Some have wonderful views, although you’ve usually got to get out from under the rock to see them. Try the biv above Tunnel Creek Hut in the West Coast’s Paringa Valley, or the Marks Flat rock bivouacs at the head of the Clarke River. Then there’s Upper Rockburn Biv and Turners Bivouac nestled amongst some outstanding natural real estate close to Mt Tutoko in Fiordland.

Some, and special thanks here to the hardy types who gardened away at the raw rock and stacked and re-arranged piles of boulders, have semi-permeable wind and rain breaks. Good on you mates!

Is there a perfect biv rock or overhang? Yes there is – it’s in the right place for your camp and has plenty of space for all to sleep, stash gear, mill around and stand up without bashing your head. It’s sheltered – waterproof even in wind-driven rain. A flat, dry floor is a luxury. As is grass or fern bedding. There should be a good spot for a fire, with fuel nearby and a source of water is ideal. A great view tops it off.

I’ve had some memorable times sleeping under or visiting rock bivs over the years. Abseiling into a canyon to find beneath an overhang clay figurines of human heads and horses neatly placed on slabs. One time I found a nearby tree inscribed with initials and the year 1908. There was one wild time in the mountains with record rain when our tramping party split into two as one lot passed the other lot, invisible to each other in the downpour. Their lot had the tents and the primus while our lot had nothing. Two of our party were coming down with mild hypothermia and there we were, with darkness fallen and unable to find a track to get us out. Fumbling along, with minimal torch power, we managed to find a small rock overhang where, wet through, including our matches, we suffered out the rest of the night. Matches dried in the nice long hair of one of the women in our party to help revive us next day. (I learnt a few things that trip!)

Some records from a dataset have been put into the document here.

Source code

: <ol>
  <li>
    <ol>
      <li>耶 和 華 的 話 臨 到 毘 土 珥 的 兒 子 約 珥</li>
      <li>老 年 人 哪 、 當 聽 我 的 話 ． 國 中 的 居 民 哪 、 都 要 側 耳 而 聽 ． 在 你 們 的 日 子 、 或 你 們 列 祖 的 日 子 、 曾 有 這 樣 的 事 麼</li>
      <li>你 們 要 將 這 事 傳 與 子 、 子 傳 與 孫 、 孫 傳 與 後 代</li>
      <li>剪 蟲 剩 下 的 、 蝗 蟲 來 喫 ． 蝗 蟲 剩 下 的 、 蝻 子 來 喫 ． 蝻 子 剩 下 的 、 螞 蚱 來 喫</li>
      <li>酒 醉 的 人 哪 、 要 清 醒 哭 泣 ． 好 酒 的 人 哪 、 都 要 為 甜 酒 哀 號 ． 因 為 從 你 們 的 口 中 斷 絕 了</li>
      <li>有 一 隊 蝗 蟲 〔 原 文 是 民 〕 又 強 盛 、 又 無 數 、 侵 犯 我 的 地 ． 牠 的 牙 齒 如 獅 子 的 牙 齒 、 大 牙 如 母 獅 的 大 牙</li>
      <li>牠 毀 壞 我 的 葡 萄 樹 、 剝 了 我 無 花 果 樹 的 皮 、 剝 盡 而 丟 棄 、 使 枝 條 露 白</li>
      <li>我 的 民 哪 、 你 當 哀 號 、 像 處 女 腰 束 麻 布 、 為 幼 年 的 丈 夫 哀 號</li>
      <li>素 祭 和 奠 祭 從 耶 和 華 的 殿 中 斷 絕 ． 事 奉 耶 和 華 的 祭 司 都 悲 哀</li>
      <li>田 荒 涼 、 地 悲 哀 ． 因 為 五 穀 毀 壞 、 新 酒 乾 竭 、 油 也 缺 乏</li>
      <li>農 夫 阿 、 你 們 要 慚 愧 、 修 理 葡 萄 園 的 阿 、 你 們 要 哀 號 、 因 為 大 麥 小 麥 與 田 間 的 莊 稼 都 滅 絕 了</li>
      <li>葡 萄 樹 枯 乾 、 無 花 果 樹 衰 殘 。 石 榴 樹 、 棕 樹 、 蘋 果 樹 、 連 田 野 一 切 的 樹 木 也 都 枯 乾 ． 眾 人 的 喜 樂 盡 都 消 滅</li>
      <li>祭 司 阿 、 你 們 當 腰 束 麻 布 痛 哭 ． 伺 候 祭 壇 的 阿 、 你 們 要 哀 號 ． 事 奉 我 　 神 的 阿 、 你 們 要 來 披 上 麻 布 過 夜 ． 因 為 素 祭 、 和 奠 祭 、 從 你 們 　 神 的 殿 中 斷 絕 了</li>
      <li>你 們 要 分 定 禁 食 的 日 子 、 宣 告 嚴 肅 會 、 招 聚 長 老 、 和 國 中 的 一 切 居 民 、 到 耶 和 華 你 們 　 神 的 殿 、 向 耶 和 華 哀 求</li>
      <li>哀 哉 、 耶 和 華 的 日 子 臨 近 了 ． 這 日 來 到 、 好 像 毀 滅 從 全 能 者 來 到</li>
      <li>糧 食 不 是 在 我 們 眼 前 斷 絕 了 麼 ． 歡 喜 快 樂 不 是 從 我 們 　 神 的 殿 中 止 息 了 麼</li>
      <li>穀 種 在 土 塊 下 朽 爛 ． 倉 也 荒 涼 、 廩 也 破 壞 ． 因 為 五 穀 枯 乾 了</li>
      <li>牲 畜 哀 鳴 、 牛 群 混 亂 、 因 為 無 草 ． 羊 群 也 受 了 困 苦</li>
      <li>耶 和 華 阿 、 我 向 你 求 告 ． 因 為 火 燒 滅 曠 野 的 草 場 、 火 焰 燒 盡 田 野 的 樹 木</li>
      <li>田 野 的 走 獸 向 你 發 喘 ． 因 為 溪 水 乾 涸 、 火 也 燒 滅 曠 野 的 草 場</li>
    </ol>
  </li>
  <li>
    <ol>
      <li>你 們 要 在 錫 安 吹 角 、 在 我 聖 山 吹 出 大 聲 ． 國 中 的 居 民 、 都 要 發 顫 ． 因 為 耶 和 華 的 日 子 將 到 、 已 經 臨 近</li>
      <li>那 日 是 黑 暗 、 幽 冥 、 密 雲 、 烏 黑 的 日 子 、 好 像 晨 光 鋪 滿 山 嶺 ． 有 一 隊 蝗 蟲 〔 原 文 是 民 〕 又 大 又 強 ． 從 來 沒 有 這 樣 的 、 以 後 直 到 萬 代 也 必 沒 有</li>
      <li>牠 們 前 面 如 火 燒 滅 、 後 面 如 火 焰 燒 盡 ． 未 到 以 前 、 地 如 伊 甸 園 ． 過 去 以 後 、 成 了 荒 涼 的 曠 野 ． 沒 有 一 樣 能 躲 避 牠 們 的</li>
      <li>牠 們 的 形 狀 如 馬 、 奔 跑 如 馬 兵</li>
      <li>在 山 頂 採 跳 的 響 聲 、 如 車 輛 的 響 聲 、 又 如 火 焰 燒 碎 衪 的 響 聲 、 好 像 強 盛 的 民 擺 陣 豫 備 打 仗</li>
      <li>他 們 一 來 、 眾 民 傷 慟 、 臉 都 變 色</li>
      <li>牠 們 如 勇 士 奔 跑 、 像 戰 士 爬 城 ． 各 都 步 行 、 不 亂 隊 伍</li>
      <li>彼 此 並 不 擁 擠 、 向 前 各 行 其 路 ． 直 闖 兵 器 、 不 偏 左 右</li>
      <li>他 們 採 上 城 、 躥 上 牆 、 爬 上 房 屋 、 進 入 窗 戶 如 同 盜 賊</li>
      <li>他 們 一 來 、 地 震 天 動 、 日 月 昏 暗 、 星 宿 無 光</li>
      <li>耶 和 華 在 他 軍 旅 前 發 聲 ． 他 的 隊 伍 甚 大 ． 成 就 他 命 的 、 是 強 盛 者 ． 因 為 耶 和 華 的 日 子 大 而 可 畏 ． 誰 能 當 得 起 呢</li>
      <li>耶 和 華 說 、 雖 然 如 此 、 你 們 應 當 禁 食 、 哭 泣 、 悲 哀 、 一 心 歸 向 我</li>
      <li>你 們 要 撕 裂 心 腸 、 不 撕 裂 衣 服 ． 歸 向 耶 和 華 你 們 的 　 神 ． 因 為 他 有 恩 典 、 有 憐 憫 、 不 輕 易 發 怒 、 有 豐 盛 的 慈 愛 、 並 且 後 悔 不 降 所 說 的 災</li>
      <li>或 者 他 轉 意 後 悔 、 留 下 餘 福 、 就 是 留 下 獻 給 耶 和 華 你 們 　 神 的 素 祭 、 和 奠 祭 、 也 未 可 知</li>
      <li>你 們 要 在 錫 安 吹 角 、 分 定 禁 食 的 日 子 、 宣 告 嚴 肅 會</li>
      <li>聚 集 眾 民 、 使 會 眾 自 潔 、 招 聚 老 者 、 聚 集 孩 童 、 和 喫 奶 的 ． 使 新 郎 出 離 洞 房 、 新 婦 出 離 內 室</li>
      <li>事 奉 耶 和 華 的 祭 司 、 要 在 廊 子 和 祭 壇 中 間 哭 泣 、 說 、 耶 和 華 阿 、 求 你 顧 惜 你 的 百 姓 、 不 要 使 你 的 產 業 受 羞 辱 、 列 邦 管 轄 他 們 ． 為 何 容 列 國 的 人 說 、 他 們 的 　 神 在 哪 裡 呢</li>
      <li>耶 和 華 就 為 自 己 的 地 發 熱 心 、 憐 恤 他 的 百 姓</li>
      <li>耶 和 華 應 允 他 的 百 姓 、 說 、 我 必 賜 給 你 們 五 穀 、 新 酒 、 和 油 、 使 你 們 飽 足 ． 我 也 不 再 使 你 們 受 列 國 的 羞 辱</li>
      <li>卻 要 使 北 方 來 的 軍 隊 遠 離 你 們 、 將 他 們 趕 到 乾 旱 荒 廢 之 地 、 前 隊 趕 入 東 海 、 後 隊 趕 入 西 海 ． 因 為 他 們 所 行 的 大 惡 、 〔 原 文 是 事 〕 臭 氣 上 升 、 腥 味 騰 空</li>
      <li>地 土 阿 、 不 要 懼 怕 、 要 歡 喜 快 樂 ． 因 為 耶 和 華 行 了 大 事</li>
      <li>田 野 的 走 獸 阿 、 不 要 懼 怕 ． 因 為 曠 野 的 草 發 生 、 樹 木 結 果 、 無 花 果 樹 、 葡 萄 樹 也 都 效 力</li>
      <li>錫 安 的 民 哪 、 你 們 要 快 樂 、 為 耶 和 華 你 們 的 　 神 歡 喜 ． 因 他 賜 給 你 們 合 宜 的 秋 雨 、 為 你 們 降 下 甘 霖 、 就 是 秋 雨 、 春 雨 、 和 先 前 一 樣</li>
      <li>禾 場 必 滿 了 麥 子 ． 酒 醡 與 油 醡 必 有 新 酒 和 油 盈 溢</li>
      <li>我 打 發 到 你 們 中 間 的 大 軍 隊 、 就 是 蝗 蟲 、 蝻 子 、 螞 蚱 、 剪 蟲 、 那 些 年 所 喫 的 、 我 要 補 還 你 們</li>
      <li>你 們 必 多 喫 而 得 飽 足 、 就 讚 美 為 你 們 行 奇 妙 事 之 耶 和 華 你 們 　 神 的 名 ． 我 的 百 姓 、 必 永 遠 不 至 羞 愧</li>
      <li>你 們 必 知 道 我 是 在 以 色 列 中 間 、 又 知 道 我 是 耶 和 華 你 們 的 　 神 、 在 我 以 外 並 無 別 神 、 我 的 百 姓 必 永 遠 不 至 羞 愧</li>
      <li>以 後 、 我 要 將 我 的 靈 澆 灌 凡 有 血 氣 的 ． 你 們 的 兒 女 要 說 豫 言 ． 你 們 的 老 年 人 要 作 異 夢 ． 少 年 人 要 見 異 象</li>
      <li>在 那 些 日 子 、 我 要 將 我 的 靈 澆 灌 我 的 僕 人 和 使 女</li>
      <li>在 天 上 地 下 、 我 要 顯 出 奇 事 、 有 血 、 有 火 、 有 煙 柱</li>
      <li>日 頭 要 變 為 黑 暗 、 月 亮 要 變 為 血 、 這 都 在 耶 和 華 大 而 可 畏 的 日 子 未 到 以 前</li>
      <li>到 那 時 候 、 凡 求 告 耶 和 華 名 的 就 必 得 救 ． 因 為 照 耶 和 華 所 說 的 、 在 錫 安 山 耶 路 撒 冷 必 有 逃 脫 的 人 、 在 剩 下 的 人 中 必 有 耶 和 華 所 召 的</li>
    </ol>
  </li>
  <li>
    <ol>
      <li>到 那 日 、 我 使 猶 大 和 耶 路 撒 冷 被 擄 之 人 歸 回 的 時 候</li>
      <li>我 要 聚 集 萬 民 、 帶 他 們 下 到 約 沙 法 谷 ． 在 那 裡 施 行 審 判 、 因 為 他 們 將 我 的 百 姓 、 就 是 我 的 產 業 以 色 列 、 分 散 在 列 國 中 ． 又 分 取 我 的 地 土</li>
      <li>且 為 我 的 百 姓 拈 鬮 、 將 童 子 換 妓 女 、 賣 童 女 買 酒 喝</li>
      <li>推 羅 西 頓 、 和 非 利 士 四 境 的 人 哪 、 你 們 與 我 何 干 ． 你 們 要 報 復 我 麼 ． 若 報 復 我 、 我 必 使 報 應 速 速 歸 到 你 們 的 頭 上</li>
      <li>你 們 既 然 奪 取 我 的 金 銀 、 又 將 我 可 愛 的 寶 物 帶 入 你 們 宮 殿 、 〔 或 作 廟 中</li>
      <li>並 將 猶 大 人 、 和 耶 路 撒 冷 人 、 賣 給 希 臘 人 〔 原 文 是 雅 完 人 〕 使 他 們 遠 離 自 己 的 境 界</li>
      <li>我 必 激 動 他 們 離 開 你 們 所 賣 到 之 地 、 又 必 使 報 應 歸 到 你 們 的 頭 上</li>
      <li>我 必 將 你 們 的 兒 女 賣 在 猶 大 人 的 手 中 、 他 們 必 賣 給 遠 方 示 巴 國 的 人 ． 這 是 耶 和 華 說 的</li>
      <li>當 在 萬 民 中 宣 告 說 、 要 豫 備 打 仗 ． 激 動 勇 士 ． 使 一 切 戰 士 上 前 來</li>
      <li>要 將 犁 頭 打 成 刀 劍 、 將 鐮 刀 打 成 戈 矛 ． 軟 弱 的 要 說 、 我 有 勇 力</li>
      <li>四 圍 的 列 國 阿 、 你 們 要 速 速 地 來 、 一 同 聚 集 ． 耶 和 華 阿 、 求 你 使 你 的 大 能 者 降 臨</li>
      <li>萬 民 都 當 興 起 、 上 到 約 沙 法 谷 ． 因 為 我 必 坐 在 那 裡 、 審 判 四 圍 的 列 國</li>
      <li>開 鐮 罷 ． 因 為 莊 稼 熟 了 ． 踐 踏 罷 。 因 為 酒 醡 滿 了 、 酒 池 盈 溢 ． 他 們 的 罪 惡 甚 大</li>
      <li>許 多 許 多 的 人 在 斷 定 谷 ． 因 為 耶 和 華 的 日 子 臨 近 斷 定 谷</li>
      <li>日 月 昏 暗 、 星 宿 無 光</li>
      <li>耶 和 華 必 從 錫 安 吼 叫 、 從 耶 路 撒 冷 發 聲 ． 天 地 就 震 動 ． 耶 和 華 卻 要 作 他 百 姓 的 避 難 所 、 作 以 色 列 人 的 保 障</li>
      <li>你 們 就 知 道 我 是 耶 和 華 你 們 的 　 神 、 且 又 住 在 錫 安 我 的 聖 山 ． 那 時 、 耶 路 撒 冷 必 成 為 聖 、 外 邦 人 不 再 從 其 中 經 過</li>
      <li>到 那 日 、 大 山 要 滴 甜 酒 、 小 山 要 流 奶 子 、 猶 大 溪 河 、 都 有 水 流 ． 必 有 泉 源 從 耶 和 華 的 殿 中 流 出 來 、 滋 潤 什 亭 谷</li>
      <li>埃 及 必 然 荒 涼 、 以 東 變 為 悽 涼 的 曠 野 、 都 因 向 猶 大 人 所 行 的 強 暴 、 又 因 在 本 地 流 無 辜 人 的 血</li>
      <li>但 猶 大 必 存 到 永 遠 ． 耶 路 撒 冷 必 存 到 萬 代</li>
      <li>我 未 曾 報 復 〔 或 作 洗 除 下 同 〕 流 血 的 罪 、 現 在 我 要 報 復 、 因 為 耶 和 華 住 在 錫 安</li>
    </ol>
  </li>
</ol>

On another trip – yes, wet again – our tramping party slept under a big overhang where all noises were muffled by water dripping off the rim. I left our candle stub and my precious leather-covered watch on a rock beside our sleeping bags. Next morning the candle and watch had disappeared – replaced by a few rat droppings. We searched in all the spidery, remote parts of that overhang but the watch is still there somewhere.

I’ve encountered plenty of wildlife during my nights in rock bivs. Some were pleasant, like the two nights I spent half under a biv rock in the head of the Hokitika River below Mathias Pass and was regularly visited by a pair of rock wren. But others are less so. I had to help dispatch three ‘tame’ food-thieving possums at the biv above the Welcome Flat hot springs at the end of a tramp over Copland Pass. Someone held the torch while I wielded the ice axe. At least we got three nice dark brown skins worth top dollars at the time.

Of the 80-plus rock bivs I’ve visited, my favourite is probably Painted Cave, a limestone overhang off the Inland Road, near Kaikoura. There the smoke curls up a 20m high sculptured wall, perfectly sheltered and heat reflective – a place with a great atmosphere.

If you fancy doing a trip where you stay in a rock biv each night you could try the Five Passes in the Otago Alps, just north of the Routeburn Track. The trip starts and finishes in the Route Burn and takes in the Dart Valley, Beans Burn, Olivine, Hidden Falls Stream and Rock Burn. Not all the bivs are weatherproof and a tent is still needed, but the whole thing of 5-7 days can be planned around nicely placed rocks.

All of the good things about biv rocks are there to satisfy the most ardent connoisseur, unlike the experience of these poor trampers:

‘Excellent biv rock, sleeps 4’ went the guide notes,
So with great expectations they tramped in the rain,
Drenched and cold, but morale high,
As they planned a good night,
Snug and dry.

Imagine their horror when they arrived to find
A shattered pile of rubble.
A tiny ‘doorway’ into a dungeon, all of 50cm high.
A lumpy floor,
Water trickling down its walls.

‘Maybe a dry space for one’,
Said a tired voice of the three
And straws were drawn for the lucky one,
Who would it be?

The night was long as the rain poured down.
There was little peace for the trampers underground.